(Dataset items)
────────────────────

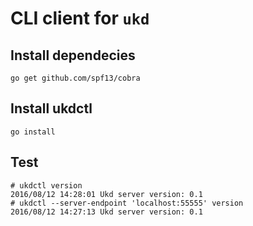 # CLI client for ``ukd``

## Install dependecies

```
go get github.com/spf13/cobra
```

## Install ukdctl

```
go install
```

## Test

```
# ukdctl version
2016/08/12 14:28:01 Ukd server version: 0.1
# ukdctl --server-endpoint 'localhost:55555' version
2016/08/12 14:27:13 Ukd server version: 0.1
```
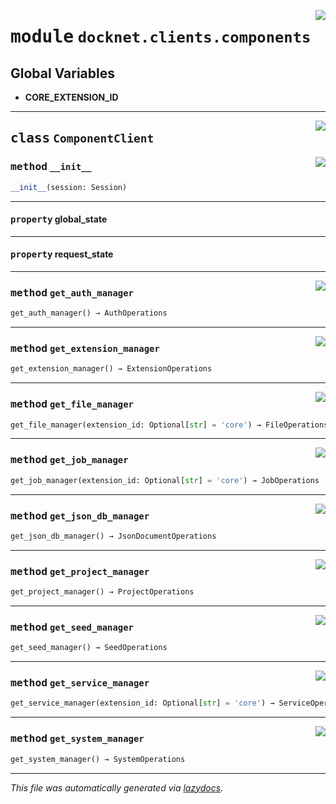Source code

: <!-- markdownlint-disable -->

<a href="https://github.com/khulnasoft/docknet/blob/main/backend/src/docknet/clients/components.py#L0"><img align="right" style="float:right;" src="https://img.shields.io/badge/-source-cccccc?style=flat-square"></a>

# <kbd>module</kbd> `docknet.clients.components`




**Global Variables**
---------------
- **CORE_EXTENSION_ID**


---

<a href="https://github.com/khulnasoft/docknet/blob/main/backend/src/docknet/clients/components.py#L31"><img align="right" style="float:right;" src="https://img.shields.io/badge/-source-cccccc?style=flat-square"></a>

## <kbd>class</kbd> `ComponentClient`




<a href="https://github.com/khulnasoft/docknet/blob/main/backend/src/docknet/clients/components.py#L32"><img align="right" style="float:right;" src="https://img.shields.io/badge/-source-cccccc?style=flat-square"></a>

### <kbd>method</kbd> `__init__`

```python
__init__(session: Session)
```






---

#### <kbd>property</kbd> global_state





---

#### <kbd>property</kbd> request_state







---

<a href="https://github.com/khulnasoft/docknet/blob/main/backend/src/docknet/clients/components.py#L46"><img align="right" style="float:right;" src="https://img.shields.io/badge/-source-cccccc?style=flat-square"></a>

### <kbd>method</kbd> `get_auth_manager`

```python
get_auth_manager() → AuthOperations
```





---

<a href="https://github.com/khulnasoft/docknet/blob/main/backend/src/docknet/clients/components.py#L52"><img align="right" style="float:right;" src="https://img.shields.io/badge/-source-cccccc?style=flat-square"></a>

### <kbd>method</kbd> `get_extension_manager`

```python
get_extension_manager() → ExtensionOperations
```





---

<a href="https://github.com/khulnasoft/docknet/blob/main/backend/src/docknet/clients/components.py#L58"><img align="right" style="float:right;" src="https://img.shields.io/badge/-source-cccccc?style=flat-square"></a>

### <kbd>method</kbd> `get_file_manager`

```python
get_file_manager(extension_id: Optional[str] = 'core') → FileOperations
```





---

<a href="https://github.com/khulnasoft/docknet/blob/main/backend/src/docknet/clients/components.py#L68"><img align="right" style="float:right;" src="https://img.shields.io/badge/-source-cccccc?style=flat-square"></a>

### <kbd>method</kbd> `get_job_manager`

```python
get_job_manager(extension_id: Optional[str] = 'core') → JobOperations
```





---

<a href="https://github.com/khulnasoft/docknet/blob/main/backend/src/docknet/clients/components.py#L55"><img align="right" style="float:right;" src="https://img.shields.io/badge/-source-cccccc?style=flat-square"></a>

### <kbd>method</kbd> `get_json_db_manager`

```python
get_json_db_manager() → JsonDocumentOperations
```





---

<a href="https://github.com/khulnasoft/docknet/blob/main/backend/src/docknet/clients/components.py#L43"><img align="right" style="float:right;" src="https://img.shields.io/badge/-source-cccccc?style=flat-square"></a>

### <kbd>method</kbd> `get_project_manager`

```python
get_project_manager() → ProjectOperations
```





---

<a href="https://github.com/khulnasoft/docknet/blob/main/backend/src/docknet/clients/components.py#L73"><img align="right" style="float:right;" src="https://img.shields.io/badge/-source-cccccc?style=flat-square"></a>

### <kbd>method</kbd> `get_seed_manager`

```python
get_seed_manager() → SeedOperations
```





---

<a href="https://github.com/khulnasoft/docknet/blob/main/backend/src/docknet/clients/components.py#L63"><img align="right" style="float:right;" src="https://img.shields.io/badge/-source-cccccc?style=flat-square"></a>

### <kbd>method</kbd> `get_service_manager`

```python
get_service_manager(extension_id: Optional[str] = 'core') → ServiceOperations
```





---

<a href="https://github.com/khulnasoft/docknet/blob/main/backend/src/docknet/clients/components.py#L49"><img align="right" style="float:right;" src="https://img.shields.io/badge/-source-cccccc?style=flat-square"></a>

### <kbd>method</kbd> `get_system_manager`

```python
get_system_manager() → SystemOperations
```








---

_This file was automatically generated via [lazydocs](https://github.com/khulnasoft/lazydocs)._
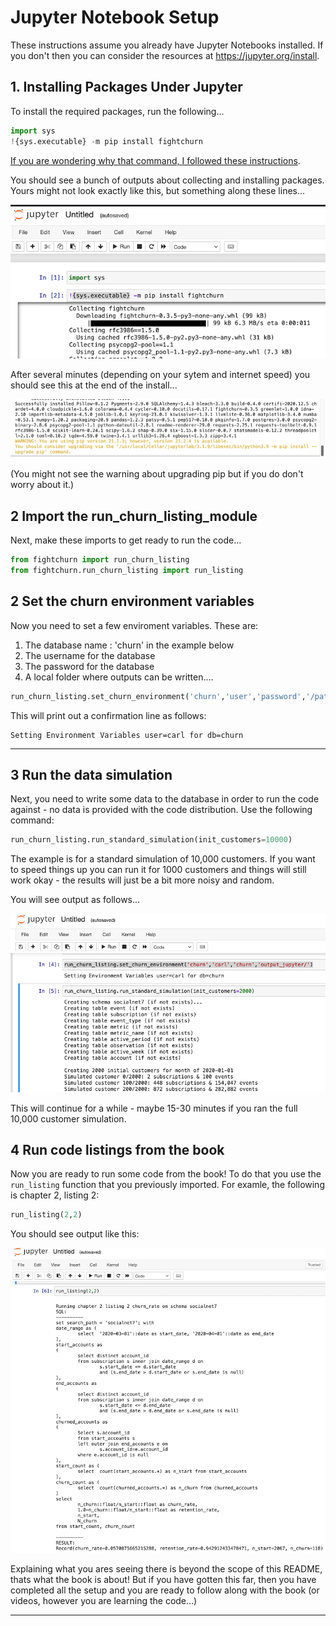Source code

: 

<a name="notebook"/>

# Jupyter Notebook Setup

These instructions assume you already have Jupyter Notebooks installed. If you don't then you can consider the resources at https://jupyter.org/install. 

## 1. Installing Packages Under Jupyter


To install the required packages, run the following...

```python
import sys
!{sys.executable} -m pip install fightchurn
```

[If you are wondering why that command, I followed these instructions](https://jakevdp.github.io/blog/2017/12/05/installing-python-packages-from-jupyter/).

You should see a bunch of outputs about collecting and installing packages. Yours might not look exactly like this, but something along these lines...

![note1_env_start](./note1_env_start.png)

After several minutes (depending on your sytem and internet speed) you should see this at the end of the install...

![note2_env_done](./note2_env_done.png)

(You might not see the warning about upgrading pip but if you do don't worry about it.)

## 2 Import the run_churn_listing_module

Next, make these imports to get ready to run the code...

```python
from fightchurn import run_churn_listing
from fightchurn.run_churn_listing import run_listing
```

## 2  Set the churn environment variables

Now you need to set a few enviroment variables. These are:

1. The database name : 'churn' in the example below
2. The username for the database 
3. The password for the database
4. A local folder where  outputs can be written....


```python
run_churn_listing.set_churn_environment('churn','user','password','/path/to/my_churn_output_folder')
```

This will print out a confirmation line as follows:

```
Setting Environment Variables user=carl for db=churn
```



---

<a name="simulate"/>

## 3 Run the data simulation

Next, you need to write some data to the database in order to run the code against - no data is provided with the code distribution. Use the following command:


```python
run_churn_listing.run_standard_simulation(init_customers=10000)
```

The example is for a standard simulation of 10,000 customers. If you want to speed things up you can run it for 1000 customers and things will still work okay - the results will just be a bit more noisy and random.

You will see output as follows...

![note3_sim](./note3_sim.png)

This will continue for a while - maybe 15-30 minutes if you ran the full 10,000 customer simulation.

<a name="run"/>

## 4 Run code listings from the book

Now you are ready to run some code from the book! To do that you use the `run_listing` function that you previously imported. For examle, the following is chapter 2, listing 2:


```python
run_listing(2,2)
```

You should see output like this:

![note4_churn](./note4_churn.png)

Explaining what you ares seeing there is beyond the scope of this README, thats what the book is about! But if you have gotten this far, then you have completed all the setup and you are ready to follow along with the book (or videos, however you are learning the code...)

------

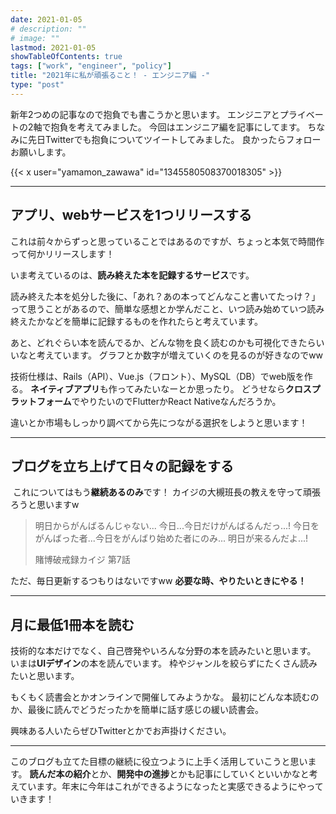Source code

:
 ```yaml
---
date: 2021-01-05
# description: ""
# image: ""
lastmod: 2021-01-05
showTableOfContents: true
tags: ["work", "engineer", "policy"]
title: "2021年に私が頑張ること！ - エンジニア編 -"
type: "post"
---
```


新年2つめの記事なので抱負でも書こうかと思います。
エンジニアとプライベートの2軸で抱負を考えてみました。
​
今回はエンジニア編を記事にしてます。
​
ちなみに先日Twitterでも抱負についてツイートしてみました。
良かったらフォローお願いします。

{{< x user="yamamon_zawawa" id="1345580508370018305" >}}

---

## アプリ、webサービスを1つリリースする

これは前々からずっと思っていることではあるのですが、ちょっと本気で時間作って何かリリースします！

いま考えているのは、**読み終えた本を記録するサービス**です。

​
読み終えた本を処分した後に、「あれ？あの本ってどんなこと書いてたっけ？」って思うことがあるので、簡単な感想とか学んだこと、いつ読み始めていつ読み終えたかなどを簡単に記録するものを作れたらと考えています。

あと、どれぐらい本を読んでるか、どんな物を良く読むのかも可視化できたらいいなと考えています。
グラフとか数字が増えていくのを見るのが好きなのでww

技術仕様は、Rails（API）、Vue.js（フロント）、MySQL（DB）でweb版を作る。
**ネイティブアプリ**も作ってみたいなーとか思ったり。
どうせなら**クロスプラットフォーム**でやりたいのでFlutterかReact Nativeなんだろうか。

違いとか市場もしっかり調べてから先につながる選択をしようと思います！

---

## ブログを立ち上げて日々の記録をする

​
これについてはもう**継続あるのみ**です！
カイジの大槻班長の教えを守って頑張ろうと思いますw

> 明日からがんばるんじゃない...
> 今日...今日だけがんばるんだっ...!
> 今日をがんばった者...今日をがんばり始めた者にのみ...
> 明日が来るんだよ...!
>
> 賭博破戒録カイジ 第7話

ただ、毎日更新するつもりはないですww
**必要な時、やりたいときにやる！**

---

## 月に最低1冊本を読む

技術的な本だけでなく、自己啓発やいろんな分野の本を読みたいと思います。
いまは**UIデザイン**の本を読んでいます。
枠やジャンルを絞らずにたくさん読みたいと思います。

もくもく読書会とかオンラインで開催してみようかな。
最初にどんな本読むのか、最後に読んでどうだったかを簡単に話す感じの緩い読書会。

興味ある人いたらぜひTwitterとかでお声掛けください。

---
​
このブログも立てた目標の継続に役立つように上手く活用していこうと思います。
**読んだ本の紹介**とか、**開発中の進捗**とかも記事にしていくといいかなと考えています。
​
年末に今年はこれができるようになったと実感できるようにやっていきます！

────────────────────

[Task description] Only the lines from the top of the records through the line with "<!-- markdownlint-disable -->" belong in the copy; write them out exactly, leaving out pictures.

[Completed exercise]
 # CLI client for ``ukd``

## Install dependecies

```
go get github.com/spf13/cobra
```

## Install ukdctl

```
go install
```

## Test

```
# ukdctl version
2016/08/12 14:28:01 Ukd server version: 0.1
# ukdctl --server-endpoint 'localhost:55555' version
2016/08/12 14:27:13 Ukd server version: 0.1
```
Source code

: <!-- markdownlint-disable -->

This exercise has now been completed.